(Collected data entries)
****
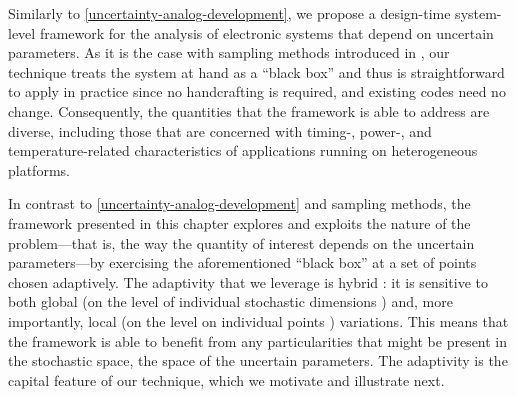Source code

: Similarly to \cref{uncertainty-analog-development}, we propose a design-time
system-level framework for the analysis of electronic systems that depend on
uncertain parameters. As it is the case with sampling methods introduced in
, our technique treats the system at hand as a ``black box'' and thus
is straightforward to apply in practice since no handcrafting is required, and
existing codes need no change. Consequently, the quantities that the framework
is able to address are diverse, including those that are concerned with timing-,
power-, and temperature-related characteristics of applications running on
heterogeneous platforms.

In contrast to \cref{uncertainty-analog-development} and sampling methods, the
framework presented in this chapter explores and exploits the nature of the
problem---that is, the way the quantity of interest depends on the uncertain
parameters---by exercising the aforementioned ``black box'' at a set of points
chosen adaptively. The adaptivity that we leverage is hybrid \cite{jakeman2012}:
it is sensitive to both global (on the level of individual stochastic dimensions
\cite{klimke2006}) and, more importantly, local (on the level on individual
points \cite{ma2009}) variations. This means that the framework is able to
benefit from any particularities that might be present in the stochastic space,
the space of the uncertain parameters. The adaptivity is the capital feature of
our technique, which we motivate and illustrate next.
****
:: What the exercise asks ::
Beginning with the first line of the entries above, repeat each line word for word until the line with "chosen adaptively. The" has been given too. Omit the pictures.

:: Result of this exercise ::
Source code

: Similarly to \cref{uncertainty-analog-development}, we propose a design-time
system-level framework for the analysis of electronic systems that depend on
uncertain parameters. As it is the case with sampling methods introduced in
, our technique treats the system at hand as a ``black box'' and thus
is straightforward to apply in practice since no handcrafting is required, and
existing codes need no change. Consequently, the quantities that the framework
is able to address are diverse, including those that are concerned with timing-,
power-, and temperature-related characteristics of applications running on
heterogeneous platforms.

In contrast to \cref{uncertainty-analog-development} and sampling methods, the
framework presented in this chapter explores and exploits the nature of the
problem---that is, the way the quantity of interest depends on the uncertain
parameters---by exercising the aforementioned ``black box'' at a set of points
chosen adaptively. The adaptivity that we leverage is hybrid \cite{jakeman2012}:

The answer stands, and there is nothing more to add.